### WHAT YOU ARE ASKED TO DO
Where the data below has the string "when", return the whole line.

►

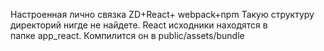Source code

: Настроенная лично связка ZD+React+ webpack+npm
Такую структуру директорий нигде не найдете. React исходники находятся в папке app_react. Компилится он в public/assets/bundle
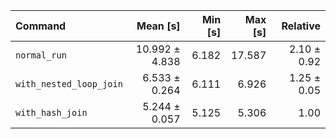 | Command | Mean [s] | Min [s] | Max [s] | Relative |
|:---|---:|---:|---:|---:|
| `normal_run` | 10.992 ± 4.838 | 6.182 | 17.587 | 2.10 ± 0.92 |
| `with_nested_loop_join` | 6.533 ± 0.264 | 6.111 | 6.926 | 1.25 ± 0.05 |
| `with_hash_join` | 5.244 ± 0.057 | 5.125 | 5.306 | 1.00 |
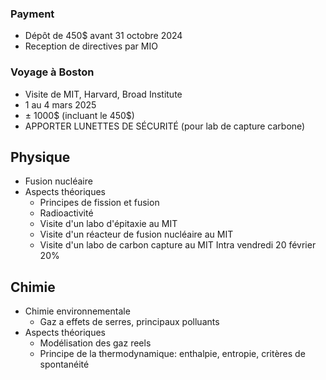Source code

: ### Payment
- Dépôt de 450$ avant 31 octobre 2024
- Reception de directives par MIO
### Voyage à Boston
- Visite de MIT, Harvard, Broad Institute
- 1 au 4 mars 2025
- ± 1000$ (incluant le 450$)
- APPORTER LUNETTES DE SÉCURITÉ (pour lab de capture carbone)
## Physique
- Fusion nucléaire
- Aspects théoriques
	- Principes de fission et fusion
	- Radioactivité
	- Visite d'un labo d'épitaxie au MIT
	- Visite d'un réacteur de fusion nucléaire au MIT
	- Visite d'un labo de carbon capture au MIT
Intra vendredi 20 février 20%
## Chimie
- Chimie environnementale
	- Gaz a effets de serres, principaux polluants
- Aspects théoriques
	- Modélisation des gaz reels
	- Principe de la thermodynamique: enthalpie, entropie, critères de spontanéité

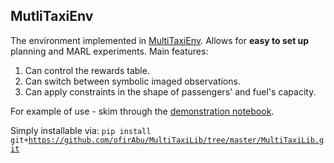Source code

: ## MutliTaxiEnv

The environment implemented in [MultiTaxiEnv](https://github.com/ofirAbu/MultiTaxiLib/blob/master/MultiTaxiLabProject.pdf).
Allows for __easy to set up__ planning and MARL experiments.
Main features:
1. Can control the rewards table.
2. Can switch between symbolic imaged observations.
3. Can apply constraints in the shape of passengers' and fuel's capacity.

For example of use - skim through the [demonstration notebook](https://github.com/ofirAbu/MultiTaxiLib/blob/master/MultiTaxiLib/multitaxienv/MultiTaxiEnvDoc.ipynb).

Simply installable via:
<code>pip install git+https://github.com/ofirAbu/MultiTaxiLib/tree/master/MultiTaxiLib.git </code>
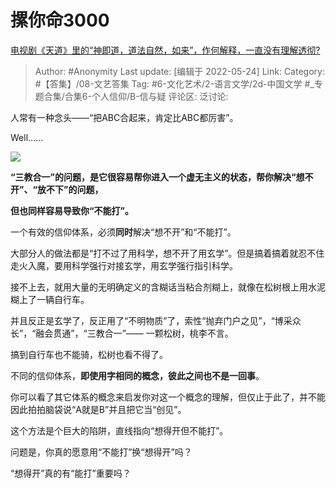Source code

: # 摞你命3000
[电视剧《天道》里的“神即道，道法自然，如来”，作何解释，一直没有理解透彻?](https://www.zhihu.com/question/21619474/answer/2498872280)

> Author: #Anonymity
> Last update: [编辑于 2022-05-24]
> Link:
> Category: #【答集】/08-文艺答集
> Tag: #6-文化艺术/2-语言文学/2d-中国文学 #_专题合集/合集6-个人信仰/B-信与疑 
> 评论区:
> 泛讨论:

人常有一种念头——“把ABC合起来，肯定比ABC都厉害”。

Well……

![](https://pica.zhimg.com/50/v2-777d42aeccd2d61f6ab5027f9f79cfc8_720w.jpg?source=1940ef5c)

**“三教合一”的问题，是它很容易帮你进入一个虚无主义的状态，帮你解决“想不开”、“放不下”的问题，**

**但也同样容易导致你“不能打”。**

一个有效的信仰体系，必须**同时**解决“想不开”和“不能打”。

大部分人的做法都是“打不过了用科学，想不开了用玄学”。但是搞着搞着就忍不住走火入魔，要用科学强行对接玄学，用玄学强行指引科学。

接不上去，就用大量的无明确定义的含糊话当粘合剂糊上，就像在松树根上用水泥糊上了一辆自行车。

并且反正是玄学了，反正用了“不明物质”了，索性“抛弃门户之见”，“博采众长”，“融会贯通”，“三教合一”—— 一颗松树，桃李不言。

搞到自行车也不能骑，松树也看不得了。

不同的信仰体系，**即使用字相同的概念，彼此之间也不是一回事**。

你可以看了其它体系的概念来启发你对这一个概念的理解，但仅止于此了，并不能因此拍拍脑袋说“A就是B”并且把它当“创见”。

这个方法是个巨大的陷阱，直线指向“想得开但不能打”。

问题是，你真的愿意用“不能打”换“想得开”吗？

“想得开”真的有“能打”重要吗？
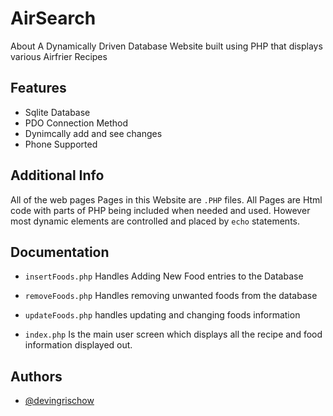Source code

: 
# AirSearch

About A Dynamically Driven Database Website built using PHP that displays various Airfrier Recipes

## Features

- Sqlite Database 
- PDO Connection Method
- Dynimcally add and see changes
- Phone Supported


## Additional Info

All of the web pages Pages in this Website are `.PHP` files. All Pages are Html code with parts of PHP being included when needed and used. However most dynamic elements are controlled and placed by `echo` statements.


## Documentation


- `insertFoods.php` Handles Adding New Food entries to the Database 

- `removeFoods.php` Handles removing unwanted foods from the database 

- `updateFoods.php` handles updating and changing foods information 

- `index.php` Is the main user screen which displays all the recipe and food information displayed out. 
## Authors

- [@devingrischow](https://github.com/devingrischow)


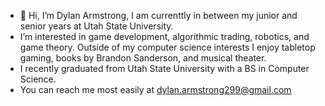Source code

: - 👋 Hi, I’m Dylan Armstrong, I am currenttly in between my junior and senior years at Utah State University. 
- I’m interested in game development, algorithmic trading, robotics, and game theory. Outside of my computer science interests I enjoy tabletop gaming, books by Brandon Sanderson, and musical theater.
- I recently graduated from Utah State University with a BS in Computer Science.
- You can reach me most easily at dylan.armstrong299@gmail.com

<!---
Dyl299/Dyl299 is a ✨ special ✨ repository because its `README.md` (this file) appears on your GitHub profile.
You can click the Preview link to take a look at your changes.
--->
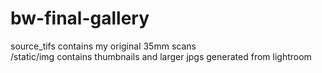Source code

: # bw-final-gallery
 
source_tifs contains my original 35mm scans<br />
/static/img contains thumbnails and larger jpgs generated from lightroom
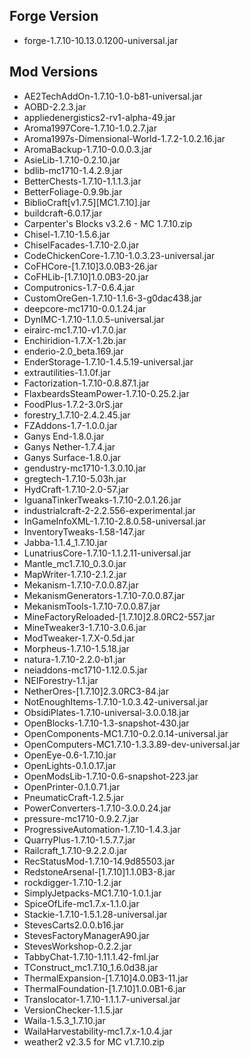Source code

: ## Forge Version
* forge-1.7.10-10.13.0.1200-universal.jar

## Mod Versions
* AE2TechAddOn-1.7.10-1.0-b81-universal.jar
* AOBD-2.2.3.jar
* appliedenergistics2-rv1-alpha-49.jar
* Aroma1997Core-1.7.10-1.0.2.7.jar
* Aroma1997s-Dimensional-World-1.7.2-1.0.2.16.jar
* AromaBackup-1.7.10-0.0.0.3.jar
* AsieLib-1.7.10-0.2.10.jar
* bdlib-mc1710-1.4.2.9.jar
* BetterChests-1.7.10-1.1.1.3.jar
* BetterFoliage-0.9.9b.jar
* BiblioCraft[v1.7.5][MC1.7.10].jar
* buildcraft-6.0.17.jar
* Carpenter's Blocks v3.2.6 - MC 1.7.10.zip
* Chisel-1.7.10-1.5.6.jar
* ChiselFacades-1.7.10-2.0.jar
* CodeChickenCore-1.7.10-1.0.3.23-universal.jar
* CoFHCore-[1.7.10]3.0.0B3-26.jar
* CoFHLib-[1.7.10]1.0.0B3-20.jar
* Computronics-1.7-0.6.4.jar
* CustomOreGen-1.7.10-1.1.6-3-g0dac438.jar
* deepcore-mc1710-0.0.1.24.jar
* DynIMC-1.7.10-1.1.0.5-universal.jar
* eirairc-mc1.7.10-v1.7.0.jar
* Enchiridion-1.7.X-1.2b.jar
* enderio-2.0_beta.169.jar
* EnderStorage-1.7.10-1.4.5.19-universal.jar
* extrautilities-1.1.0f.jar
* Factorization-1.7.10-0.8.87.1.jar
* FlaxbeardsSteamPower-1.7.10-0.25.2.jar
* FoodPlus-1.7.2-3.0rS.jar
* forestry_1.7.10-2.4.2.45.jar
* FZAddons-1.7-1.0.0.jar
* Ganys End-1.8.0.jar
* Ganys Nether-1.7.4.jar
* Ganys Surface-1.8.0.jar
* gendustry-mc1710-1.3.0.10.jar
* gregtech-1.7.10-5.03h.jar
* HydCraft-1.7.10-2.0-57.jar
* IguanaTinkerTweaks-1.7.10-2.0.1.26.jar
* industrialcraft-2-2.2.556-experimental.jar
* InGameInfoXML-1.7.10-2.8.0.58-universal.jar
* InventoryTweaks-1.58-147.jar
* Jabba-1.1.4_1.7.10.jar
* LunatriusCore-1.7.10-1.1.2.11-universal.jar
* Mantle_mc1.7.10_0.3.0.jar
* MapWriter-1.7.10-2.1.2.jar
* Mekanism-1.7.10-7.0.0.87.jar
* MekanismGenerators-1.7.10-7.0.0.87.jar
* MekanismTools-1.7.10-7.0.0.87.jar
* MineFactoryReloaded-[1.7.10]2.8.0RC2-557.jar
* MineTweaker3-1.7.10-3.0.6.jar
* ModTweaker-1.7.X-0.5d.jar
* Morpheus-1.7.10-1.5.18.jar
* natura-1.7.10-2.2.0-b1.jar
* neiaddons-mc1710-1.12.0.5.jar
* NEIForestry-1.1.jar
* NetherOres-[1.7.10]2.3.0RC3-84.jar
* NotEnoughItems-1.7.10-1.0.3.42-universal.jar
* ObsidiPlates-1.7.10-universal-3.0.0.18.jar
* OpenBlocks-1.7.10-1.3-snapshot-430.jar
* OpenComponents-MC1.7.10-0.2.0.14-universal.jar
* OpenComputers-MC1.7.10-1.3.3.89-dev-universal.jar
* OpenEye-0.6-1.7.10.jar
* OpenLights-0.1.0.17.jar
* OpenModsLib-1.7.10-0.6-snapshot-223.jar
* OpenPrinter-0.1.0.71.jar
* PneumaticCraft-1.2.5.jar
* PowerConverters-1.7.10-3.0.0.24.jar
* pressure-mc1710-0.9.2.7.jar
* ProgressiveAutomation-1.7.10-1.4.3.jar
* QuarryPlus-1.7.10-1.5.7.7.jar
* Railcraft_1.7.10-9.2.2.0.jar
* RecStatusMod-1.7.10-14.9d85503.jar
* RedstoneArsenal-[1.7.10]1.1.0B3-8.jar
* rockdigger-1.7.10-1.2.jar
* SimplyJetpacks-MC1.7.10-1.0.1.jar
* SpiceOfLife-mc1.7.x-1.1.0.jar
* Stackie-1.7.10-1.5.1.28-universal.jar
* StevesCarts2.0.0.b16.jar
* StevesFactoryManagerA90.jar
* StevesWorkshop-0.2.2.jar
* TabbyChat-1.7.10-1.11.1.42-fml.jar
* TConstruct_mc1.7.10_1.6.0d38.jar
* ThermalExpansion-[1.7.10]4.0.0B3-11.jar
* ThermalFoundation-[1.7.10]1.0.0B1-6.jar
* Translocator-1.7.10-1.1.1.7-universal.jar
* VersionChecker-1.1.5.jar
* Waila-1.5.3_1.7.10.jar
* WailaHarvestability-mc1.7.x-1.0.4.jar
* weather2 v2.3.5 for MC v1.7.10.zip
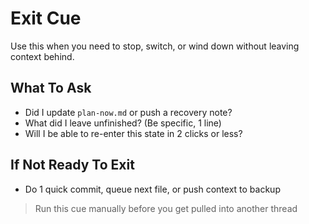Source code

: # Exit Cue

Use this when you need to stop, switch, or wind down without leaving context behind.

## What To Ask
- Did I update `plan-now.md` or push a recovery note?
- What did I leave unfinished? (Be specific, 1 line)
- Will I be able to re-enter this state in 2 clicks or less?

## If Not Ready To Exit
- Do 1 quick commit, queue next file, or push context to backup

> Run this cue manually before you get pulled into another thread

◄

### REPLY
All of the web pages Pages in this Website are `.PHP` files. All Pages are Html code with parts of PHP being included when needed and used. However most dynamic elements are controlled and placed by `echo` statements.
Use this when you need to stop, switch, or wind down without leaving context behind.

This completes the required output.